- DVD cover
- Directed by: Sundar C
- Written by: K. Selva Bharathy (dialogues)
- Screenplay by: Sundar C.
- Story by: K. Selva Bharathy
- Produced by: G. R. Ravindra
- Starring: Yuva Krishna Ankitha
- Cinematography: Vijay K. Chakravarthy
- Edited by: P. Sai Suresh
- Music by: D. Imman
- Production company: AJR Arts
- Release date: 1 April 2005;
- Running time: 140 minutes
- Country: India
- Language: Tamil

= Thaka Thimi Tha =

Thaka Thimi Tha is a 2005 Indian Tamil-language romantic comedy film directed by Sundar C., who also wrote the screenplay. The film stars newcomers Yuva Krishna and Ankitha.

==Plot==
Krishna (Yuva Krishna) works at an eatery owned by Vivek (Vivek) while Gayathri (Ankitha) is a radio jockey. They are neighbours and their families begin to quarrel. Their families then start to like each other and become good friends. They decide to arrange the marriage between the young couple but they both refuse and Vivek tells them the reason.

Krishna and Gayathri fell in love with each other in college. From time to time, they were involved in small quarrels but the couple made up every time. One day, it was the "straw that broke the camel's back": Yuva told his friends about being close to Gayathri and described her, she got angry and they split up. After finishing college, Gayathri's family moved into a house opposite that of Yuva.

Their families and Vivek try their best to rejoin them but her relative Sri (Sriman) tries to win her heart and Gayathri even accepts to marry Sri. For the marriage of their friend in their college, Krishna and Gayathri return there. Vivek and their collegemates try to convince Krishna and Gayathri to be together again. Krishna has a change of heart, he convinces her with a song and they eventually reconcile.

==Soundtrack==
The soundtrack was composed by D. Imman.

Track listing
| No. | Title | Lyrics | Singer(s) | Length |
|---|---|---|---|---|
| 1. | "Etha Oothi Senjeno" | Na.
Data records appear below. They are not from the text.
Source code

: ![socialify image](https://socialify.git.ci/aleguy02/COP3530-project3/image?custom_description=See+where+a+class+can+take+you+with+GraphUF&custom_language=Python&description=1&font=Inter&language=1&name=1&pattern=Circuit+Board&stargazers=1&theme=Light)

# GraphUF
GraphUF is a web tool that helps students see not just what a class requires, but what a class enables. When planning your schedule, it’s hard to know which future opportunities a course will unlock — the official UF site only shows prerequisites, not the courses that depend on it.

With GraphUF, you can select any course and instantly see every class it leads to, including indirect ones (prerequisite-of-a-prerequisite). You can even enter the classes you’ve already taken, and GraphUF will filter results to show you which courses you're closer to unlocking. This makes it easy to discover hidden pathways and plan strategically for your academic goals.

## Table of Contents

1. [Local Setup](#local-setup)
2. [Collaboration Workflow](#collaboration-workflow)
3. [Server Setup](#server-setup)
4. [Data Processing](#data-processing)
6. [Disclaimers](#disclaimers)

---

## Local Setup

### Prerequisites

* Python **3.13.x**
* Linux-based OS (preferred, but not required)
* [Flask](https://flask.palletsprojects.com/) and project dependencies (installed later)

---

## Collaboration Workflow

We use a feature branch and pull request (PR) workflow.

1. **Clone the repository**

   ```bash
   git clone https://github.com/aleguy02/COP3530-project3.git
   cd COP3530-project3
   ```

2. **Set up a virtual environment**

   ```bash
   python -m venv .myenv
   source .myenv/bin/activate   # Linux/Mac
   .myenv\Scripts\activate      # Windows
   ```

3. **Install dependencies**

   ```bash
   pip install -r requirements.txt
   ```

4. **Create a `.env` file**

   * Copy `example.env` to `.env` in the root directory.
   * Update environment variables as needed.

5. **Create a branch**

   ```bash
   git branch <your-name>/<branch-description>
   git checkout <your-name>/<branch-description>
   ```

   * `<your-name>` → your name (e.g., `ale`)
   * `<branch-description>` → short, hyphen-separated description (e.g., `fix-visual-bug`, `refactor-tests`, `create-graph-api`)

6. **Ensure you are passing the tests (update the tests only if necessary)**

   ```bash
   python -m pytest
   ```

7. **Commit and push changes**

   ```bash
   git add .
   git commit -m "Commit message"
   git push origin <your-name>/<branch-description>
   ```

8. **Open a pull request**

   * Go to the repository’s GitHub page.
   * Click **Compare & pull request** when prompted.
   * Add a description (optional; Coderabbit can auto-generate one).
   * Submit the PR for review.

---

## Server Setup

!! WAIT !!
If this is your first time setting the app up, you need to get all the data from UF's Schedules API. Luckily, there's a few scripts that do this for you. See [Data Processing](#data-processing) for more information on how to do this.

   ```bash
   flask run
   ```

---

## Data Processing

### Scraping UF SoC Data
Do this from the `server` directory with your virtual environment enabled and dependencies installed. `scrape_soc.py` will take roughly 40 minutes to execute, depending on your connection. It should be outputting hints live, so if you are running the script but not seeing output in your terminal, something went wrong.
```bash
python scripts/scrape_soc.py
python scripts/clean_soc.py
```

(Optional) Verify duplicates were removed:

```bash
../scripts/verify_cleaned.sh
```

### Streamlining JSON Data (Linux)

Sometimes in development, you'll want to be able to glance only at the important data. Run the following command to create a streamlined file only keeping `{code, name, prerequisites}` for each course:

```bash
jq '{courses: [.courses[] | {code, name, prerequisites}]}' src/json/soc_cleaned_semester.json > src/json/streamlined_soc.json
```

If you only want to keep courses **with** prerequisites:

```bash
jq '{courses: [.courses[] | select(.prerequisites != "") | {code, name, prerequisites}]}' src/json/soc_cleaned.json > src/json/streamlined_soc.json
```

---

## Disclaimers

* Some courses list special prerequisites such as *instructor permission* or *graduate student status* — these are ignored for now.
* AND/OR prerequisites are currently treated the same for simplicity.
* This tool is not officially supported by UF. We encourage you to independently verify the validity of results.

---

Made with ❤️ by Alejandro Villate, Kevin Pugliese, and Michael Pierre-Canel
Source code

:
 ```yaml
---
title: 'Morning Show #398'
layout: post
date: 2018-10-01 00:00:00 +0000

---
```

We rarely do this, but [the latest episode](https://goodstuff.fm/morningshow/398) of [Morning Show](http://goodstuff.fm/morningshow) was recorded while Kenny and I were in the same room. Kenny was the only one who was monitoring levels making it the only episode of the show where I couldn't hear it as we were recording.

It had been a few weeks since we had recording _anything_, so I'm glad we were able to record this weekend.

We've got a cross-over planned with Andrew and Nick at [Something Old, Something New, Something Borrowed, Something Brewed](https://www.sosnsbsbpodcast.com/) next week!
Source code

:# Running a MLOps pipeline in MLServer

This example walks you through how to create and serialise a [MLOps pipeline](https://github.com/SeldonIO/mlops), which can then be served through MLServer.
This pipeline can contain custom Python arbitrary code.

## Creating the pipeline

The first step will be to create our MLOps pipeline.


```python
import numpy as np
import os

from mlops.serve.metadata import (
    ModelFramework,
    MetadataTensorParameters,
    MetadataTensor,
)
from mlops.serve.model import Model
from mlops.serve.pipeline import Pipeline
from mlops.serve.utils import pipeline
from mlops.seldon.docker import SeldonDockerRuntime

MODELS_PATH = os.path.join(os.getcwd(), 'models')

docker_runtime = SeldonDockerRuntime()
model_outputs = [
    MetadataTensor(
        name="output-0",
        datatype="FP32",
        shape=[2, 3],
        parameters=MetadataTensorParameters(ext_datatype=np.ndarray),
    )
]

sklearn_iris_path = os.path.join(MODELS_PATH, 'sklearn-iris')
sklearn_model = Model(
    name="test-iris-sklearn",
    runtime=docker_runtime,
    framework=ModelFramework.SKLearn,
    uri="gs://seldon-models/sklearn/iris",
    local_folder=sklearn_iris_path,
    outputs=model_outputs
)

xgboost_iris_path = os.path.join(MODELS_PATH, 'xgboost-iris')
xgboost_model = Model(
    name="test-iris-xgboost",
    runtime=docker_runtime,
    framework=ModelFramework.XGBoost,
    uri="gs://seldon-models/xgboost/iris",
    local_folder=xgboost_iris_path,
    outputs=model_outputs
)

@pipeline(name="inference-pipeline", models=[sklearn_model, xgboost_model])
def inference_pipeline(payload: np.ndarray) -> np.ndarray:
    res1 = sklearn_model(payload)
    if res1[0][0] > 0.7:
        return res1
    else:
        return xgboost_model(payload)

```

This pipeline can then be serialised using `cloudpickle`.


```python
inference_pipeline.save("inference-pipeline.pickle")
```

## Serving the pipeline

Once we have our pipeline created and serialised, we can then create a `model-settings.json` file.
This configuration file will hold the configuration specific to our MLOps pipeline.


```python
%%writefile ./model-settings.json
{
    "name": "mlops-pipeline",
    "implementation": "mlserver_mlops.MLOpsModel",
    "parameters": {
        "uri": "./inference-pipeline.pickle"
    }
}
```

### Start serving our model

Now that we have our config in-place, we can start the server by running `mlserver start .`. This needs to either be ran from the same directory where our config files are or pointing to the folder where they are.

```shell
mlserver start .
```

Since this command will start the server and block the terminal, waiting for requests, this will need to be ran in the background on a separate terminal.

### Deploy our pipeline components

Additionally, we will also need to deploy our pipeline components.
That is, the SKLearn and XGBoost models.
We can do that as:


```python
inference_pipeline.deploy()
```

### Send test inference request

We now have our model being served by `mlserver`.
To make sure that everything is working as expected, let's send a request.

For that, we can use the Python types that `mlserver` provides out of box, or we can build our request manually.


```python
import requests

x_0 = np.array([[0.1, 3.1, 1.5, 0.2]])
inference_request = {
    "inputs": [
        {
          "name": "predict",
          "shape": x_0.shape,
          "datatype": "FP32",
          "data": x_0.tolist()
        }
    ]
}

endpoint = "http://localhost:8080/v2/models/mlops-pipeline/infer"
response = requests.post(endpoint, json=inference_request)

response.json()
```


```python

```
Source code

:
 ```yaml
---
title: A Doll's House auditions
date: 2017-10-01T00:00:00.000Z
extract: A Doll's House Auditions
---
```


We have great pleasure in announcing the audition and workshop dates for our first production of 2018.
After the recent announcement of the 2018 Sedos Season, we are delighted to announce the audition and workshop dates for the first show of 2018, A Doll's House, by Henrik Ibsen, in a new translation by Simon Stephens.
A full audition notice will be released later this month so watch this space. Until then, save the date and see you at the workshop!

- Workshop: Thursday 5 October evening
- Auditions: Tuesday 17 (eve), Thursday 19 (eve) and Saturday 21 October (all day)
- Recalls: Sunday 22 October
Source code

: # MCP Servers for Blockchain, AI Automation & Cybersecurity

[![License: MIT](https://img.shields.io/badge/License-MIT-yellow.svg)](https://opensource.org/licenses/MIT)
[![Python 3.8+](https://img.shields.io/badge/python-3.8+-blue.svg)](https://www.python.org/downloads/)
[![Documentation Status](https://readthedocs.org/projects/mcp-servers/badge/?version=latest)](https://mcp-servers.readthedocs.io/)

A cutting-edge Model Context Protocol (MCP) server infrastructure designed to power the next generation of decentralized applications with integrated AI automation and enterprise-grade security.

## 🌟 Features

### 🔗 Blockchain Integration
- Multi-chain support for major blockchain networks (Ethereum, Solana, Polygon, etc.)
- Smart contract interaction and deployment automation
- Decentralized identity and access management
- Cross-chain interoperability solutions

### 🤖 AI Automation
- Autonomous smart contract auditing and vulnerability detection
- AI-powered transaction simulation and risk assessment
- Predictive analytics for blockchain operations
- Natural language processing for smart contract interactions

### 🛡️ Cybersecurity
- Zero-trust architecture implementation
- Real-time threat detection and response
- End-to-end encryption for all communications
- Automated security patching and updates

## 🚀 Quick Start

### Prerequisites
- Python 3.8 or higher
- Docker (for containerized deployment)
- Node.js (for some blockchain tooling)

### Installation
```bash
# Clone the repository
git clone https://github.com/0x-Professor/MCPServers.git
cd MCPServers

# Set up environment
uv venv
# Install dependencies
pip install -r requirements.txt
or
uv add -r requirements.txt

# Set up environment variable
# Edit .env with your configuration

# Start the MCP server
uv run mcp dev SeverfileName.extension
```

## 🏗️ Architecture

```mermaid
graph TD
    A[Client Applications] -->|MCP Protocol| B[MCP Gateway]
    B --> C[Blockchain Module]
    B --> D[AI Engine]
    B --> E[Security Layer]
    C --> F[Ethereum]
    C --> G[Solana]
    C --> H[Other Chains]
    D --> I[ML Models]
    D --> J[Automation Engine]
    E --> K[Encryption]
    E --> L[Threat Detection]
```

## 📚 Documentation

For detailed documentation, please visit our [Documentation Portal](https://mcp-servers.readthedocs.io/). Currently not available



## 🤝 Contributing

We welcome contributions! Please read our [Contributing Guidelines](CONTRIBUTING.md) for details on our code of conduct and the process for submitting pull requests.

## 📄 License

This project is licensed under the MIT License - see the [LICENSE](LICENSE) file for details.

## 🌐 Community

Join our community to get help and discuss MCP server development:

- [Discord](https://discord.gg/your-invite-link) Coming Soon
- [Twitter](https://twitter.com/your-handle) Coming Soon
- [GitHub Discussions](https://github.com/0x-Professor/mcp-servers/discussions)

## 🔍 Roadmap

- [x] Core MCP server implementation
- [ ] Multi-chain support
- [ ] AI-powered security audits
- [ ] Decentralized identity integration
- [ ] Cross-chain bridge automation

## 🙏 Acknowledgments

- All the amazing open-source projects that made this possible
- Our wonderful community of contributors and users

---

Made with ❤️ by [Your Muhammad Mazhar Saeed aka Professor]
Muthukumar | D. Imman, Anuradha Sriram |  |
| 2. | "Hoodibaba" | P. Vijay | Franco, Premgi Amaren |  |
| 3. | "Idhu Kallooriyalla" | K. Selva Bharathy | Harish Raghavendra |  |
| 4. | "Imsaiye Unakku" | Thabhu Shankar | Srinivas |  |
| 5. | "Kadhalai Yaaradi" | Thabhu Shankar | Hariharan, Mathangi |  |
| 6. | "Kanne I Love You" | P. Vijay | Suchitra, Mahesh Vinayagam |  |
| 7. | "Onna Roundu" | P. Vijay | Vasu, Solar Sai, Prasanna Rao, T. S. Ranganathan |  |
| 8. | "Rayalaseema Rani" | Na. Muthukumar | Karthik, Anita Udeep |  |
| 9. | "Sulukki Sulukkedukkum" | Na. Muthukumar | Devan, Malathy |  |

== Release and reception ==
The film was released alongside the low budget films Girivalam and Gurudeva and did not fare well at the box office.

Malini Mannath of Chennai Online wrote that "It seems like a script written in haste, with not much serious thought going into it. A disappointment from the team of Sunder C. and K Selvabharathi (director and story dialogue writer respectively), who'd given us such a breezy entertainer like 'Ullathai Allithaa'. Thaka Dhimi Tha is just wasted steps!" Kalki called it an age old love story and called Vivek as the only positive. Sify wrote "Thakathimitha directed by Sundar.C, is yet another campus love story with no big surprises as the story and presentation is already seen in umpteen films in the same genre. This time the hero is Yuva Krishna a debutant and giving his company is Vivek in a full length role. Of course Vivek hogs the show but is as stale as yesterday’s sambar!"